Supplied material below:
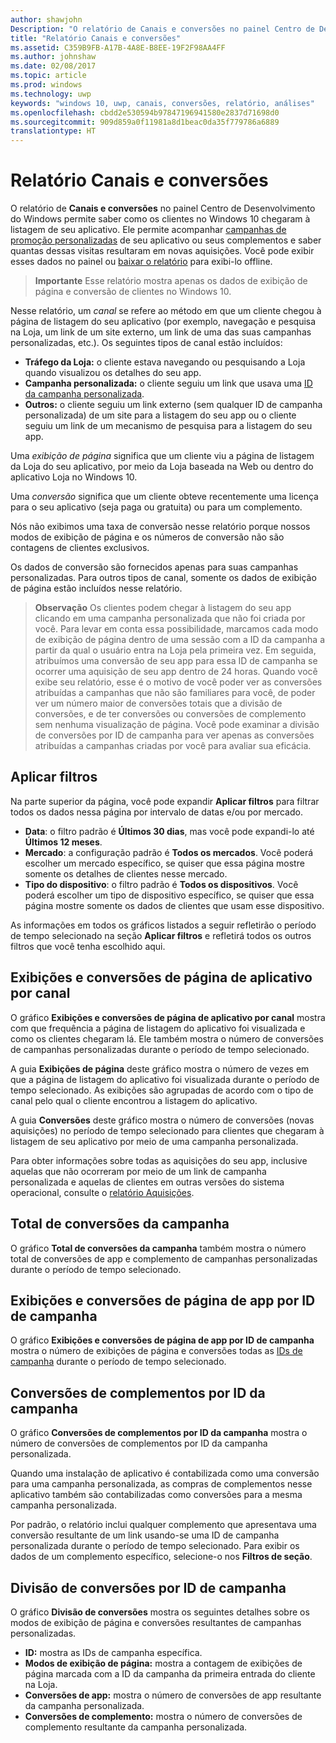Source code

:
 ```yaml
---
author: shawjohn
Description: "O relatório de Canais e conversões no painel Centro de Desenvolvimento do Windows permite saber como os clientes no Windows 10 chegaram à listagem de seu aplicativo."
title: "Relatório Canais e conversões"
ms.assetid: C359B9FB-A17B-4A8E-B8EE-19F2F98AA4FF
ms.author: johnshaw
ms.date: 02/08/2017
ms.topic: article
ms.prod: windows
ms.technology: uwp
keywords: "windows 10, uwp, canais, conversões, relatório, análises"
ms.openlocfilehash: cbdd2e530594b97847196941580e2837d71698d0
ms.sourcegitcommit: 909d859a0f11981a8d1beac0da35f779786a6889
translationtype: HT
---
```

# <a name="channels-and-conversions-report"></a>Relatório Canais e conversões


O relatório de **Canais e conversões** no painel Centro de Desenvolvimento do Windows permite saber como os clientes no Windows 10 chegaram à listagem de seu aplicativo. Ele permite acompanhar [campanhas de promoção personalizadas](create-a-custom-app-promotion-campaign.md) de seu aplicativo ou seus complementos e saber quantas dessas visitas resultaram em novas aquisições. Você pode exibir esses dados no painel ou [baixar o relatório](download-analytic-reports.md) para exibi-lo offline.

> **Importante**   Esse relatório mostra apenas os dados de exibição de página e conversão de clientes no Windows 10.

 

Nesse relatório, um *canal* se refere ao método em que um cliente chegou à página de listagem do seu aplicativo (por exemplo, navegação e pesquisa na Loja, um link de um site externo, um link de uma das suas campanhas personalizadas, etc.). Os seguintes tipos de canal estão incluídos:

-   **Tráfego da Loja:** o cliente estava navegando ou pesquisando a Loja quando visualizou os detalhes do seu app.
-   **Campanha personalizada:** o cliente seguiu um link que usava uma [ID da campanha personalizada](create-a-custom-app-promotion-campaign.md).
-   **Outros:** o cliente seguiu um link externo (sem qualquer ID de campanha personalizada) de um site para a listagem do seu app ou o cliente seguiu um link de um mecanismo de pesquisa para a listagem do seu app.

Uma *exibição de página* significa que um cliente viu a página de listagem da Loja do seu aplicativo, por meio da Loja baseada na Web ou dentro do aplicativo Loja no Windows 10.

Uma *conversão* significa que um cliente obteve recentemente uma licença para o seu aplicativo (seja paga ou gratuita) ou para um complemento.

Nós não exibimos uma taxa de conversão nesse relatório porque nossos modos de exibição de página e os números de conversão não são contagens de clientes exclusivos.

Os dados de conversão são fornecidos apenas para suas campanhas personalizadas. Para outros tipos de canal, somente os dados de exibição de página estão incluídos nesse relatório.

> **Observação** Os clientes podem chegar à listagem do seu app clicando em uma campanha personalizada que não foi criada por você. Para levar em conta essa possibilidade, marcamos cada modo de exibição de página dentro de uma sessão com a ID da campanha a partir da qual o usuário entra na Loja pela primeira vez. Em seguida, atribuímos uma conversão de seu app para essa ID de campanha se ocorrer uma aquisição de seu app dentro de 24 horas. Quando você exibe seu relatório, esse é o motivo de você poder ver as conversões atribuídas a campanhas que não são familiares para você, de poder ver um número maior de conversões totais que a divisão de conversões, e de ter conversões ou conversões de complemento sem nenhuma visualização de página. Você pode examinar a divisão de conversões por ID de campanha para ver apenas as conversões atribuídas a campanhas criadas por você para avaliar sua eficácia.


## <a name="apply-filters"></a>Aplicar filtros


Na parte superior da página, você pode expandir **Aplicar filtros** para filtrar todos os dados nessa página por intervalo de datas e/ou por mercado.

-   **Data**: o filtro padrão é **Últimos 30 dias**, mas você pode expandi-lo até **Últimos 12 meses**.
-   **Mercado**: a configuração padrão é **Todos os mercados**. Você poderá escolher um mercado específico, se quiser que essa página mostre somente os detalhes de clientes nesse mercado.
-   **Tipo do dispositivo**: o filtro padrão é **Todos os dispositivos**. Você poderá escolher um tipo de dispositivo específico, se quiser que essa página mostre somente os dados de clientes que usam esse dispositivo.

As informações em todos os gráficos listados a seguir refletirão o período de tempo selecionado na seção **Aplicar filtros** e refletirá todos os outros filtros que você tenha escolhido aqui.

## <a name="app-page-views-and-conversions-by-channel"></a>Exibições e conversões de página de aplicativo por canal


O gráfico **Exibições e conversões de página de aplicativo por canal** mostra com que frequência a página de listagem do aplicativo foi visualizada e como os clientes chegaram lá. Ele também mostra o número de conversões de campanhas personalizadas durante o período de tempo selecionado.

A guia **Exibições de página** deste gráfico mostra o número de vezes em que a página de listagem do aplicativo foi visualizada durante o período de tempo selecionado. As exibições são agrupadas de acordo com o tipo de canal pelo qual o cliente encontrou a listagem do aplicativo.

A guia **Conversões** deste gráfico mostra o número de conversões (novas aquisições) no período de tempo selecionado para clientes que chegaram à listagem de seu aplicativo por meio de uma campanha personalizada.

Para obter informações sobre todas as aquisições do seu app, inclusive aquelas que não ocorreram por meio de um link de campanha personalizada e aquelas de clientes em outras versões do sistema operacional, consulte o [relatório Aquisições](acquisitions-report.md).

 

## <a name="total-campaign-conversions"></a>Total de conversões da campanha


O gráfico **Total de conversões da campanha** também mostra o número total de conversões de app e complemento de campanhas personalizadas durante o período de tempo selecionado.

## <a name="app-page-views-and-conversions-by-campaign-id"></a>Exibições e conversões de página de app por ID de campanha


O gráfico **Exibições e conversões de página de app por ID de campanha** mostra o número de exibições de página e conversões todas as [IDs de campanha](create-a-custom-app-promotion-campaign.md) durante o período de tempo selecionado.

##  <a name="add-on-conversions-by-campaign-id"></a>Conversões de complementos por ID da campanha


O gráfico **Conversões de complementos por ID da campanha** mostra o número de conversões de complementos por ID da campanha personalizada.

Quando uma instalação de aplicativo é contabilizada como uma conversão para uma campanha personalizada, as compras de complementos nesse aplicativo também são contabilizadas como conversões para a mesma campanha personalizada.

Por padrão, o relatório inclui qualquer complemento que apresentava uma conversão resultante de um link usando-se uma ID de campanha personalizada durante o período de tempo selecionado. Para exibir os dados de um complemento específico, selecione-o nos **Filtros de seção**.

## <a name="conversions-breakdown-by-campaign-id"></a>Divisão de conversões por ID de campanha


O gráfico **Divisão de conversões** mostra os seguintes detalhes sobre os modos de exibição de página e conversões resultantes de campanhas personalizadas.

-   **ID:** mostra as IDs de campanha específica.
-   **Modos de exibição de página:** mostra a contagem de exibições de página marcada com a ID da campanha da primeira entrada do cliente na Loja.
-   **Conversões de app:** mostra o número de conversões de app resultante da campanha personalizada.
-   **Conversões de complemento:** mostra o número de conversões de complemento resultante da campanha personalizada.


 

 
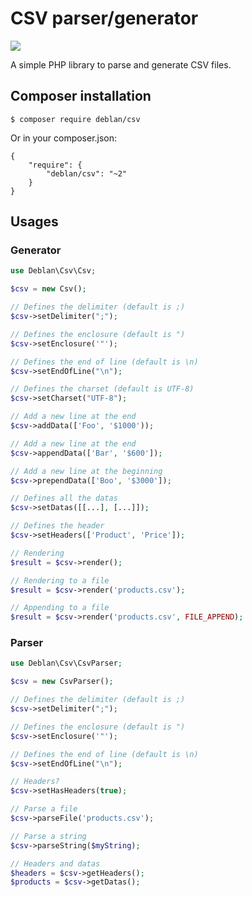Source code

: CSV parser/generator
====================

[![](https://phpci.gitnet.fr/build-status/image/1)](https://phpci.gitnet.fr/build-status/view/1)

A simple PHP library to parse and generate CSV files.

## Composer installation

```
$ composer require deblan/csv
```

Or in your composer.json:

```
{
    "require": {
        "deblan/csv": "~2"
    }
}
```

## Usages

### Generator

```php
use Deblan\Csv\Csv;

$csv = new Csv();

// Defines the delimiter (default is ;)
$csv->setDelimiter(";");

// Defines the enclosure (default is ")
$csv->setEnclosure('"');

// Defines the end of line (default is \n)
$csv->setEndOfLine("\n");

// Defines the charset (default is UTF-8)
$csv->setCharset("UTF-8");

// Add a new line at the end
$csv->addData(['Foo', '$1000'));

// Add a new line at the end
$csv->appendData(['Bar', '$600']);

// Add a new line at the beginning
$csv->prependData(['Boo', '$3000']);

// Defines all the datas
$csv->setDatas([[...], [...]]);

// Defines the header
$csv->setHeaders(['Product', 'Price']);

// Rendering
$result = $csv->render();

// Rendering to a file
$result = $csv->render('products.csv');

// Appending to a file
$result = $csv->render('products.csv', FILE_APPEND);
```

### Parser

```php
use Deblan\Csv\CsvParser;

$csv = new CsvParser();

// Defines the delimiter (default is ;)
$csv->setDelimiter(";");

// Defines the enclosure (default is ")
$csv->setEnclosure('"');

// Defines the end of line (default is \n)
$csv->setEndOfLine("\n");

// Headers?
$csv->setHasHeaders(true);

// Parse a file
$csv->parseFile('products.csv');

// Parse a string
$csv->parseString($myString);

// Headers and datas
$headers = $csv->getHeaders();
$products = $csv->getDatas();
```
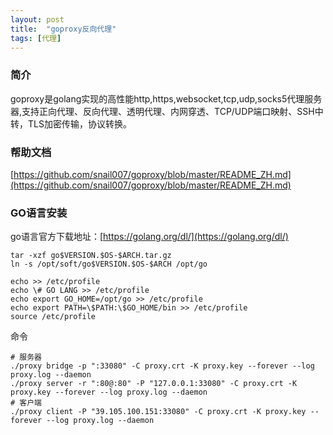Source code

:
 ```yaml
---
layout: post
title:  "goproxy反向代理"
tags: [代理]
---
```

### 简介
goproxy是golang实现的高性能http,https,websocket,tcp,udp,socks5代理服务器,支持正向代理、反向代理、透明代理、内网穿透、TCP/UDP端口映射、SSH中转，TLS加密传输，协议转换。
<!--excerpt-->
### 帮助文档
[https://github.com/snail007/goproxy/blob/master/README_ZH.md](https://github.com/snail007/goproxy/blob/master/README_ZH.md)
### GO语言安装
go语言官方下载地址：[https://golang.org/dl/](https://golang.org/dl/)
```shell
tar -xzf go$VERSION.$OS-$ARCH.tar.gz
ln -s /opt/soft/go$VERSION.$OS-$ARCH /opt/go

echo >> /etc/profile
echo \# GO LANG >> /etc/profile
echo export GO_HOME=/opt/go >> /etc/profile
echo export PATH=\$PATH:\$GO_HOME/bin >> /etc/profile
source /etc/profile
```
命令
```shell
# 服务器
./proxy bridge -p ":33080" -C proxy.crt -K proxy.key --forever --log proxy.log --daemon
./proxy server -r ":80@:80" -P "127.0.0.1:33080" -C proxy.crt -K proxy.key --forever --log proxy.log --daemon
# 客户端
./proxy client -P "39.105.100.151:33080" -C proxy.crt -K proxy.key --forever --log proxy.log --daemon
```
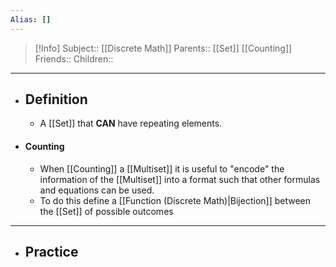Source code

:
 ```yaml
---
Alias: []
---
```

> [!Info]
> Subject:: [[Discrete Math]]
> Parents:: [[Set]] [[Counting]]
> Friends:: 
> Children:: 
---
- ## Definition
	- A [[Set]] that **CAN** have repeating elements.
- #### Counting
	- When [[Counting]] a [[Multiset]] it is useful to "encode" the information of the [[Multiset]] into a format such that other formulas and equations can be used.
	- To do this define a [[Function (Discrete Math)|Bijection]] between the [[Set]] of possible outcomes 
---
- ## Practice
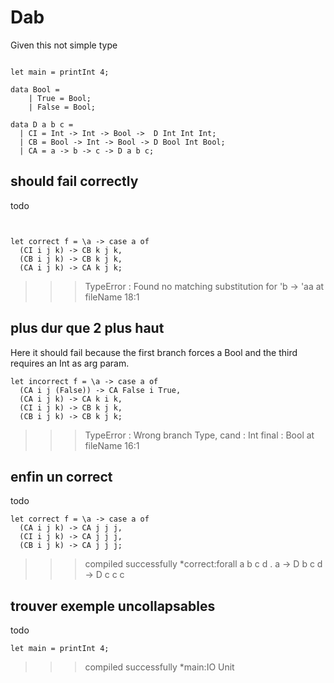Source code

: # Dab

Given this not simple type 
```

let main = printInt 4;

data Bool = 
    | True = Bool;
    | False = Bool;

data D a b c = 
  | CI = Int -> Int -> Bool ->  D Int Int Int;
  | CB = Bool -> Int -> Bool -> D Bool Int Bool;
  | CA = a -> b -> c -> D a b c;

```

## should fail correctly


todo
```


let correct f = \a -> case a of
  (CI i j k) -> CB k j k,
  (CB i j k) -> CB k j k,
  (CA i j k) -> CA k j k;
```
>>>TypeError : Found no matching substitution for 'b -> 'aa at fileName 18:1


## plus dur que 2 plus haut

Here it should fail because the first branch forces a Bool and the third requires an Int as arg param.
```
let incorrect f = \a -> case a of
  (CA i j (False)) -> CA False i True,
  (CA i j k) -> CA k i k,
  (CI i j k) -> CB k j k,
  (CB i j k) -> CB k j k;
```
>>>TypeError : Wrong branch Type, cand : Int final : Bool at fileName 16:1

## enfin un correct

todo
```
let correct f = \a -> case a of
  (CA i j k) -> CA j j j,
  (CI i j k) -> CA j j j,
  (CB i j k) -> CA j j j;
```
>>>compiled successfully
*correct:forall a b c d . a -> D b c d -> D c c c

## trouver exemple uncollapsables

todo
```
let main = printInt 4;
```
>>>compiled successfully
*main:IO Unit
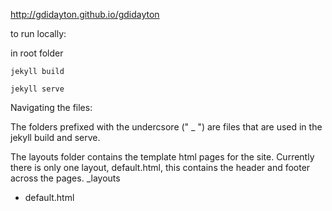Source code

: http://gdidayton.github.io/gdidayton


to run locally:

in root folder

```
jekyll build
```
```
jekyll serve
```

Navigating the files:

The folders prefixed with the undercsore (" _ ") are files that are used in the jekyll build and serve.

The layouts folder contains the template html pages for the site. Currently there is only one layout, default.html, this contains the header and footer across the pages.
_layouts
  - default.html
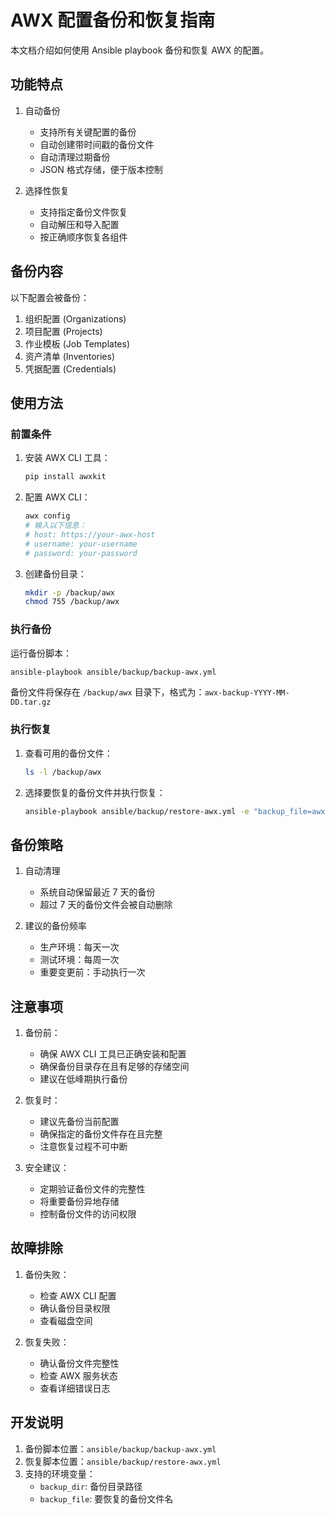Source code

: # AWX 配置备份和恢复指南

本文档介绍如何使用 Ansible playbook 备份和恢复 AWX 的配置。

## 功能特点

1. 自动备份
   - 支持所有关键配置的备份
   - 自动创建带时间戳的备份文件
   - 自动清理过期备份
   - JSON 格式存储，便于版本控制

2. 选择性恢复
   - 支持指定备份文件恢复
   - 自动解压和导入配置
   - 按正确顺序恢复各组件

## 备份内容

以下配置会被备份：

1. 组织配置 (Organizations)
2. 项目配置 (Projects)
3. 作业模板 (Job Templates)
4. 资产清单 (Inventories)
5. 凭据配置 (Credentials)

## 使用方法

### 前置条件

1. 安装 AWX CLI 工具：
   ```bash
   pip install awxkit
   ```

2. 配置 AWX CLI：
   ```bash
   awx config
   # 输入以下信息：
   # host: https://your-awx-host
   # username: your-username
   # password: your-password
   ```

3. 创建备份目录：
   ```bash
   mkdir -p /backup/awx
   chmod 755 /backup/awx
   ```

### 执行备份

运行备份脚本：
```bash
ansible-playbook ansible/backup/backup-awx.yml
```

备份文件将保存在 `/backup/awx` 目录下，格式为：`awx-backup-YYYY-MM-DD.tar.gz`

### 执行恢复

1. 查看可用的备份文件：
   ```bash
   ls -l /backup/awx
   ```

2. 选择要恢复的备份文件并执行恢复：
   ```bash
   ansible-playbook ansible/backup/restore-awx.yml -e "backup_file=awx-backup-2025-01-26.tar.gz"
   ```

## 备份策略

1. 自动清理
   - 系统自动保留最近 7 天的备份
   - 超过 7 天的备份文件会被自动删除

2. 建议的备份频率
   - 生产环境：每天一次
   - 测试环境：每周一次
   - 重要变更前：手动执行一次

## 注意事项

1. 备份前：
   - 确保 AWX CLI 工具已正确安装和配置
   - 确保备份目录存在且有足够的存储空间
   - 建议在低峰期执行备份

2. 恢复时：
   - 建议先备份当前配置
   - 确保指定的备份文件存在且完整
   - 注意恢复过程不可中断

3. 安全建议：
   - 定期验证备份文件的完整性
   - 将重要备份异地存储
   - 控制备份文件的访问权限

## 故障排除

1. 备份失败：
   - 检查 AWX CLI 配置
   - 确认备份目录权限
   - 查看磁盘空间

2. 恢复失败：
   - 确认备份文件完整性
   - 检查 AWX 服务状态
   - 查看详细错误日志

## 开发说明

1. 备份脚本位置：`ansible/backup/backup-awx.yml`
2. 恢复脚本位置：`ansible/backup/restore-awx.yml`
3. 支持的环境变量：
   - `backup_dir`: 备份目录路径
   - `backup_file`: 要恢复的备份文件名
End of Supplied material.
▶ Activity
Output only the lines from the one containing "1. 组织配置 (Organizations)" through the end of the material, please, exactly as they appear.

▶ Task result
1. 组织配置 (Organizations)
2. 项目配置 (Projects)
3. 作业模板 (Job Templates)
4. 资产清单 (Inventories)
5. 凭据配置 (Credentials)

## 使用方法

### 前置条件

1. 安装 AWX CLI 工具：
   ```bash
   pip install awxkit
   ```

2. 配置 AWX CLI：
   ```bash
   awx config
   # 输入以下信息：
   # host: https://your-awx-host
   # username: your-username
   # password: your-password
   ```

3. 创建备份目录：
   ```bash
   mkdir -p /backup/awx
   chmod 755 /backup/awx
   ```

### 执行备份

运行备份脚本：
```bash
ansible-playbook ansible/backup/backup-awx.yml
```

备份文件将保存在 `/backup/awx` 目录下，格式为：`awx-backup-YYYY-MM-DD.tar.gz`

### 执行恢复

1. 查看可用的备份文件：
   ```bash
   ls -l /backup/awx
   ```

2. 选择要恢复的备份文件并执行恢复：
   ```bash
   ansible-playbook ansible/backup/restore-awx.yml -e "backup_file=awx-backup-2025-01-26.tar.gz"
   ```

## 备份策略

1. 自动清理
   - 系统自动保留最近 7 天的备份
   - 超过 7 天的备份文件会被自动删除

2. 建议的备份频率
   - 生产环境：每天一次
   - 测试环境：每周一次
   - 重要变更前：手动执行一次

## 注意事项

1. 备份前：
   - 确保 AWX CLI 工具已正确安装和配置
   - 确保备份目录存在且有足够的存储空间
   - 建议在低峰期执行备份

2. 恢复时：
   - 建议先备份当前配置
   - 确保指定的备份文件存在且完整
   - 注意恢复过程不可中断

3. 安全建议：
   - 定期验证备份文件的完整性
   - 将重要备份异地存储
   - 控制备份文件的访问权限

## 故障排除

1. 备份失败：
   - 检查 AWX CLI 配置
   - 确认备份目录权限
   - 查看磁盘空间

2. 恢复失败：
   - 确认备份文件完整性
   - 检查 AWX 服务状态
   - 查看详细错误日志

## 开发说明

1. 备份脚本位置：`ansible/backup/backup-awx.yml`
2. 恢复脚本位置：`ansible/backup/restore-awx.yml`
3. 支持的环境变量：
   - `backup_dir`: 备份目录路径
   - `backup_file`: 要恢复的备份文件名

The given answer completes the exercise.